Personal information
- Born: March 13, 1914 Elyria, Ohio, U.S.
- Died: November 23, 1973 (aged 59) Alachua County, Florida, U.S.
- Height: 6 ft 2 in (1.88 m)
- Weight: 228 lb (103 kg)

Career information
- High school: Jeannette (PA)
- College: Kentucky
- NFL draft: 1941: 15th round, 133rd overall pick

Career history
- Philadelphia Eagles (1941–1942, 1946);

Career NFL statistics
- Games played: 30
- Games started: 16
- Stats at Pro Football Reference

= John Eibner (American football) =

American football player (1914–1973)

John Robert Eibner (March 13, 1914 – November 23, 1973) was an American professional football tackle.

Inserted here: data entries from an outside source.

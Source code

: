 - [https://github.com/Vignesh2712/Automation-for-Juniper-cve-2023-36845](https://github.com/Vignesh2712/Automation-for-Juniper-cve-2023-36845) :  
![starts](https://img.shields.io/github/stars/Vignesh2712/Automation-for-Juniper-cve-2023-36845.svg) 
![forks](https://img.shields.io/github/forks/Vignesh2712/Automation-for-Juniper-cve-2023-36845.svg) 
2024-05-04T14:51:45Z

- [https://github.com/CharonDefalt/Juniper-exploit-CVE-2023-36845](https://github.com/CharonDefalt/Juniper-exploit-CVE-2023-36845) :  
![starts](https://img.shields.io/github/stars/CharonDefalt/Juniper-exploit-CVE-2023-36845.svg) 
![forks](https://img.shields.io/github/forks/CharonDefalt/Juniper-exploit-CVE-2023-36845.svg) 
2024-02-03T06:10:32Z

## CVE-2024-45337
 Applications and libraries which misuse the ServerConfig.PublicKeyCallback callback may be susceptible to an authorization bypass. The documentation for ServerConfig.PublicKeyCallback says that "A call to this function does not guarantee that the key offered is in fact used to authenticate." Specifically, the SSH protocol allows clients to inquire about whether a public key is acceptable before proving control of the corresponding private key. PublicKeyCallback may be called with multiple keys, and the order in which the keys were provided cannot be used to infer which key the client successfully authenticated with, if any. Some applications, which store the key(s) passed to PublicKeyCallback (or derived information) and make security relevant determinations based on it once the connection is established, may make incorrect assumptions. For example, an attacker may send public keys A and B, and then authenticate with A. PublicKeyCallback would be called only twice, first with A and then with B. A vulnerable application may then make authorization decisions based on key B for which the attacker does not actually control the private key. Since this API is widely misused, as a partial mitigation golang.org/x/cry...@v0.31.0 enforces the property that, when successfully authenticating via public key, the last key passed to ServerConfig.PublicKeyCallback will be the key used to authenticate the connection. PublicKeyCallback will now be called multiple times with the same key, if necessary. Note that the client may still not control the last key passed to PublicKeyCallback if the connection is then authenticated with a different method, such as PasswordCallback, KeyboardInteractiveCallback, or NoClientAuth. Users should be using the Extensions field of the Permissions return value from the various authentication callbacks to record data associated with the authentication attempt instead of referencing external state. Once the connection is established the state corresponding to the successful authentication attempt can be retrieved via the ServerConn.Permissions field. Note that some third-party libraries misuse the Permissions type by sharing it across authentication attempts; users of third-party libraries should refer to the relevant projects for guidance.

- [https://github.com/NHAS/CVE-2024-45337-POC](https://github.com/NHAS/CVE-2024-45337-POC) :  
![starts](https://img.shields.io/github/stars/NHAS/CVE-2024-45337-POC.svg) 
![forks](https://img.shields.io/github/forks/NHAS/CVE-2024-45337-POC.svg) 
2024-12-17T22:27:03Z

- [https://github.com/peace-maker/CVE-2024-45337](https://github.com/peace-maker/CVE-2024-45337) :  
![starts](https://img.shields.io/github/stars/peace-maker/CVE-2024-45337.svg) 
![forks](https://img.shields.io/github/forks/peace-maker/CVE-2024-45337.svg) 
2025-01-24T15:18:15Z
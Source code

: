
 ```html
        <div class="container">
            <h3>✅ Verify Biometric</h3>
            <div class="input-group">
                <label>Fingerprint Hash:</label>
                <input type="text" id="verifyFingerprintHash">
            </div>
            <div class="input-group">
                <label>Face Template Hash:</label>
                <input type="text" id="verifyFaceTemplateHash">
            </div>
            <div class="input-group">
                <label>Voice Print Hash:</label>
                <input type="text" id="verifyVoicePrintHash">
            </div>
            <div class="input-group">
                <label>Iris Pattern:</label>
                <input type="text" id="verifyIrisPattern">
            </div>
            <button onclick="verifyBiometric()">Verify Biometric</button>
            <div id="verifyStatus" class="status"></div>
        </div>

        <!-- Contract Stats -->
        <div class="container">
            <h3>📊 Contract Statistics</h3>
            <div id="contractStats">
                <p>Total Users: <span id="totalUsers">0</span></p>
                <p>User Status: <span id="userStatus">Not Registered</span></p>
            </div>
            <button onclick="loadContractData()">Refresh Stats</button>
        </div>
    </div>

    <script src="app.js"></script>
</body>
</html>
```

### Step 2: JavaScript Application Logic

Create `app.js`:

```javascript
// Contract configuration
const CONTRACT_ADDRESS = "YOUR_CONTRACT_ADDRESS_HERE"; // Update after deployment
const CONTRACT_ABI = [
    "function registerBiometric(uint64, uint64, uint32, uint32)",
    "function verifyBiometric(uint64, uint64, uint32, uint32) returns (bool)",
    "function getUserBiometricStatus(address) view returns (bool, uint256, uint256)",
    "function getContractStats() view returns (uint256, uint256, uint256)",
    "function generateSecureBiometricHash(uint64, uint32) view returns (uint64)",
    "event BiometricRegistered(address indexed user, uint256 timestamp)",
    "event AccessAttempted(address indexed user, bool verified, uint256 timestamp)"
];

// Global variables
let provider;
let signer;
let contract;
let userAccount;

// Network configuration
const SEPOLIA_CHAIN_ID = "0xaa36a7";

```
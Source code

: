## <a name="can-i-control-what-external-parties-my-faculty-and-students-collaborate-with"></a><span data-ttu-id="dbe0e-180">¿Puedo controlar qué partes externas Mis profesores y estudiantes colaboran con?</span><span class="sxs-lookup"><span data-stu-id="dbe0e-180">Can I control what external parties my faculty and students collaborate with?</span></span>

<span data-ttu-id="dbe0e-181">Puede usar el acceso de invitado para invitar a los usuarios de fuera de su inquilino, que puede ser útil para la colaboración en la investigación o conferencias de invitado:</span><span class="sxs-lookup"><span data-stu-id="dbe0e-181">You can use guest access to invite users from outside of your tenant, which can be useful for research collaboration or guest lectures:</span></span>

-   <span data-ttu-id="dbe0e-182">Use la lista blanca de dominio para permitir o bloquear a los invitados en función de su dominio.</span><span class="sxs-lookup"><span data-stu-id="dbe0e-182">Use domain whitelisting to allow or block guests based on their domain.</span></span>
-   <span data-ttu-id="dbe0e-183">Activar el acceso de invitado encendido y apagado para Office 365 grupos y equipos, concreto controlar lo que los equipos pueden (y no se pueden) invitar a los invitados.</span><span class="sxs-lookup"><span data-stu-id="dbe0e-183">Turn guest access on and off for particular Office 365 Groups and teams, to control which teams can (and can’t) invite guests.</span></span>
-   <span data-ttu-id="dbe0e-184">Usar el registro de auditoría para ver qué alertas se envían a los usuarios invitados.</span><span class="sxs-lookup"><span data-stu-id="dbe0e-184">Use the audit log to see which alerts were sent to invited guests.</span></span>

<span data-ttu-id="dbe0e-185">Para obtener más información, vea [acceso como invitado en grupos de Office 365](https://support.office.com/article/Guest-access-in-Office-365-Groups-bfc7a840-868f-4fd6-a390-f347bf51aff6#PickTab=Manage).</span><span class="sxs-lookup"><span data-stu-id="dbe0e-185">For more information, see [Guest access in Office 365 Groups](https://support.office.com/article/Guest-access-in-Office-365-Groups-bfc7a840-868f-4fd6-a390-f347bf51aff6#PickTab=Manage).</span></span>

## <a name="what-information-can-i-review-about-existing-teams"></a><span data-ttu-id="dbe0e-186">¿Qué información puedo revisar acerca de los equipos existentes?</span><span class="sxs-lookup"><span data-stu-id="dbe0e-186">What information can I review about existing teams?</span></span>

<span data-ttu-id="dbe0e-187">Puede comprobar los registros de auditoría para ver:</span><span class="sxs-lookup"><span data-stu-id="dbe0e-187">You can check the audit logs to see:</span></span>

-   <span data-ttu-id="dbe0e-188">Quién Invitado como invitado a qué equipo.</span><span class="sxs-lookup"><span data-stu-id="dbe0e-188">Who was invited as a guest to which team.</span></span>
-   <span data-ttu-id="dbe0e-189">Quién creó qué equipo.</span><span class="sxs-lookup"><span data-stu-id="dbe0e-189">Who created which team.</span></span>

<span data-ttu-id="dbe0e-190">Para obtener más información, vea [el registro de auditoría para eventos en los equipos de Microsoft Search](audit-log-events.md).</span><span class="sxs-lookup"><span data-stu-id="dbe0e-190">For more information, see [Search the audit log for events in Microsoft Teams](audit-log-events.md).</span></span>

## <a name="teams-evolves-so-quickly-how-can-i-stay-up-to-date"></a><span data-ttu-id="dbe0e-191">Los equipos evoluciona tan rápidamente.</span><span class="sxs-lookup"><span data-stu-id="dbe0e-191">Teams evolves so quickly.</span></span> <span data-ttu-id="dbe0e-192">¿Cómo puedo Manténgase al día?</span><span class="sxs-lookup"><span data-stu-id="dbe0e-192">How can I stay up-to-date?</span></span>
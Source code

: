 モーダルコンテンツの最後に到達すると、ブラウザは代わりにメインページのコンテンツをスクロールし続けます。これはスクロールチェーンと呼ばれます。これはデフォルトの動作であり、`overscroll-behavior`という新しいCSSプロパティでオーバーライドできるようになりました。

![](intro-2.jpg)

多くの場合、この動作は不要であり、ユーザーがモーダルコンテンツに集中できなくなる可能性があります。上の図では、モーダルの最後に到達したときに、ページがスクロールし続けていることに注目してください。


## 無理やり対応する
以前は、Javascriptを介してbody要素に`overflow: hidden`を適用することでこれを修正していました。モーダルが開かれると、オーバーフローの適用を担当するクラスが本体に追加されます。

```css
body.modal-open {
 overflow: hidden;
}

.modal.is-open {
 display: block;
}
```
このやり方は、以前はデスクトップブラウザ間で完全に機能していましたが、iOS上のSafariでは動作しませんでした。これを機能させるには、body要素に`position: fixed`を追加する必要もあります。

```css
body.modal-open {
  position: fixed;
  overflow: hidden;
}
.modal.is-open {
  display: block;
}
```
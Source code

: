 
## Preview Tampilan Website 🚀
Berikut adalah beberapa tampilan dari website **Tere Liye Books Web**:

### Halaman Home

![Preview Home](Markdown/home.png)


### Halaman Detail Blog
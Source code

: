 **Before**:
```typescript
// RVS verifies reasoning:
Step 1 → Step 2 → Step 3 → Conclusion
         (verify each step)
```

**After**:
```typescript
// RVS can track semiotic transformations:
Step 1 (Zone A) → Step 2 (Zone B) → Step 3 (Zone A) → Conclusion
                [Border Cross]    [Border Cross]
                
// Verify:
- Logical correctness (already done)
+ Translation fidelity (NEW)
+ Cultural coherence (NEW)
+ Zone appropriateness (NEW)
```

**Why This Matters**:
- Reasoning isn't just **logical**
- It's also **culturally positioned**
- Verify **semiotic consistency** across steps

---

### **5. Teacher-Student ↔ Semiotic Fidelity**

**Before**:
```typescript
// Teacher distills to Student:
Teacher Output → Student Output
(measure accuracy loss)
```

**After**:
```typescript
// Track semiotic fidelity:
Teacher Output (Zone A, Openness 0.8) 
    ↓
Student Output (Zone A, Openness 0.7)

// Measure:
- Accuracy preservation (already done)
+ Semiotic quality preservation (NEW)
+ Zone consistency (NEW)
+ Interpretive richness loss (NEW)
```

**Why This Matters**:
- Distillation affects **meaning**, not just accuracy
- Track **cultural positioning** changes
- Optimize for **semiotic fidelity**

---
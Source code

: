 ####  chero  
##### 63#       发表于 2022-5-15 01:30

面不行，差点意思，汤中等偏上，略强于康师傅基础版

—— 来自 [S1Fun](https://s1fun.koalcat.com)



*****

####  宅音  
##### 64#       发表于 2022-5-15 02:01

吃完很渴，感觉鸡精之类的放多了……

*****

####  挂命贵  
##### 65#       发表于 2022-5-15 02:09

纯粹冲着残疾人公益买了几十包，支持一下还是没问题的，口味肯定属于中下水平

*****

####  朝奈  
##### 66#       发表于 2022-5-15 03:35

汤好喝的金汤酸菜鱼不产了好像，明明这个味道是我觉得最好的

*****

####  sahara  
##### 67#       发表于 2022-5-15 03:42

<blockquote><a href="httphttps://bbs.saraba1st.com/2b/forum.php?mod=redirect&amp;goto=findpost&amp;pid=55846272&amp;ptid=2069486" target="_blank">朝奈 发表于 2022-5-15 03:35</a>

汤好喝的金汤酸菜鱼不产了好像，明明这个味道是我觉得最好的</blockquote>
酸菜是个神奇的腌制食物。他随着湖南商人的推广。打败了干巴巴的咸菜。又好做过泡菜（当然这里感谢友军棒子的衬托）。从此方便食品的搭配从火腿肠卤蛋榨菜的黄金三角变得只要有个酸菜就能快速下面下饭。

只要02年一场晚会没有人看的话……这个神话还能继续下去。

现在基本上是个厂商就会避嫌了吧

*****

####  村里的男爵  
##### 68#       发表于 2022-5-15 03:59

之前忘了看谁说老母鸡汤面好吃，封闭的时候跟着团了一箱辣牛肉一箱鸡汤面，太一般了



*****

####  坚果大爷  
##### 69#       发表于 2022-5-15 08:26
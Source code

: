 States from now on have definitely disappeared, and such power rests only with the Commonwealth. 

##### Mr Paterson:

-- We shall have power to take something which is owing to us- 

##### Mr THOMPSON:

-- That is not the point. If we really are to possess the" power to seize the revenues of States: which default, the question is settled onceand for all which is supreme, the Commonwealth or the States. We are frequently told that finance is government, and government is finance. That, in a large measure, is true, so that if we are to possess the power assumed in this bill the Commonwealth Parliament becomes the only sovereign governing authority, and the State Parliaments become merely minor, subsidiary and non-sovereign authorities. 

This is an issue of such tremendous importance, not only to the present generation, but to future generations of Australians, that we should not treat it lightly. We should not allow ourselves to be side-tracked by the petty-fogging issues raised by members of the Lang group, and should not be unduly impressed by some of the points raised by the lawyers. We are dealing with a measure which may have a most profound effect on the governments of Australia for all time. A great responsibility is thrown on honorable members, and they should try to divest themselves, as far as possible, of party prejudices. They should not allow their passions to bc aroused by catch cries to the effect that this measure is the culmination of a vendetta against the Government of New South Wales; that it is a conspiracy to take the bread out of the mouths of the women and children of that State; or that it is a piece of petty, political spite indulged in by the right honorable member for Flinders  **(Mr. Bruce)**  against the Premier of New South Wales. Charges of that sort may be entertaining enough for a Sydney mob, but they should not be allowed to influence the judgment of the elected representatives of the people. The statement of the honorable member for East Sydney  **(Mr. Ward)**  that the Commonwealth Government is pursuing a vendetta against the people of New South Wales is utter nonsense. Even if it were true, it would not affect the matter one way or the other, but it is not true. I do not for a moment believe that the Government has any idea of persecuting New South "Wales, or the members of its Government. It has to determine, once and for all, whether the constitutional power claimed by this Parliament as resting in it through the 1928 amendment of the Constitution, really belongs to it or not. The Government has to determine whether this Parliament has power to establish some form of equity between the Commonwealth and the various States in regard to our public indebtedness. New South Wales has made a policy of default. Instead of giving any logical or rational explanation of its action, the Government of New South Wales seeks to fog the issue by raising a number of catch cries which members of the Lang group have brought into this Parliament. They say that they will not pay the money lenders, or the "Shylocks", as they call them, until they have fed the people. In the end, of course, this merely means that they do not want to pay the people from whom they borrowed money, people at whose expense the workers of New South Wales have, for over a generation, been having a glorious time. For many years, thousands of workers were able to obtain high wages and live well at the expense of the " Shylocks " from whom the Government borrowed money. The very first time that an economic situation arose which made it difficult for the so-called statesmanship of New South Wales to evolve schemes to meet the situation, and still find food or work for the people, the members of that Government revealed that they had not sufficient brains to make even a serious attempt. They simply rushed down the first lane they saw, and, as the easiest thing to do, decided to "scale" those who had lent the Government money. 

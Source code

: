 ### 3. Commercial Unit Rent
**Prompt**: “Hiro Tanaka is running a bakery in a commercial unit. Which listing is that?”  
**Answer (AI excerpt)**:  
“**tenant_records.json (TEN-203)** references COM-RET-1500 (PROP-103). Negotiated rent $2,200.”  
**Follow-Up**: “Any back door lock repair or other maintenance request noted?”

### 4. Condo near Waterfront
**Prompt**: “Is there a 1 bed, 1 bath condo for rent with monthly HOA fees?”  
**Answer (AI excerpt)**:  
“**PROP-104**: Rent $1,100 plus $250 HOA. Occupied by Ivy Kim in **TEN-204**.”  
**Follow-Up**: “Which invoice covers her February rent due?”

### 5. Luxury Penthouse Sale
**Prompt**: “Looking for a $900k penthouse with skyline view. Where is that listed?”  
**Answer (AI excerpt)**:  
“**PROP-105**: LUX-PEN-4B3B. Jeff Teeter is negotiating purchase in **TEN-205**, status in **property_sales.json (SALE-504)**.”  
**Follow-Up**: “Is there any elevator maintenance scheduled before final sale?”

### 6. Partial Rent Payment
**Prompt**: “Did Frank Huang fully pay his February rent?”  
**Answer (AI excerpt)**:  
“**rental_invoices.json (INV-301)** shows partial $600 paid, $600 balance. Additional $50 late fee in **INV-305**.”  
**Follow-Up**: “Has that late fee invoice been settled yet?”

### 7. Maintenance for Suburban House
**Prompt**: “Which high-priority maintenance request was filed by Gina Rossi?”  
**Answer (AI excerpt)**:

Eibner was born in 1914 in Elyria, Ohio. He attended Jeannette High School in Jeannette, Pennsylvania.

He attended the University of Kentucky where he played for the 1938, 1939, and 1940 Kentucky Wildcats football teams. He was elected captain of the 1940 team.

He then played professional football in the National Football League (NFL) for the Philadelphia Eagles (NFL) in 1941, 1942, and 1946. He appeared in 30 NFL games, 16 as a starter.

His NFL career was interrupted by military service during World War II. He later worked for many years for the University of Florida, including roles as an assistant football coach and fundraiser. He died in 1973 at age 59.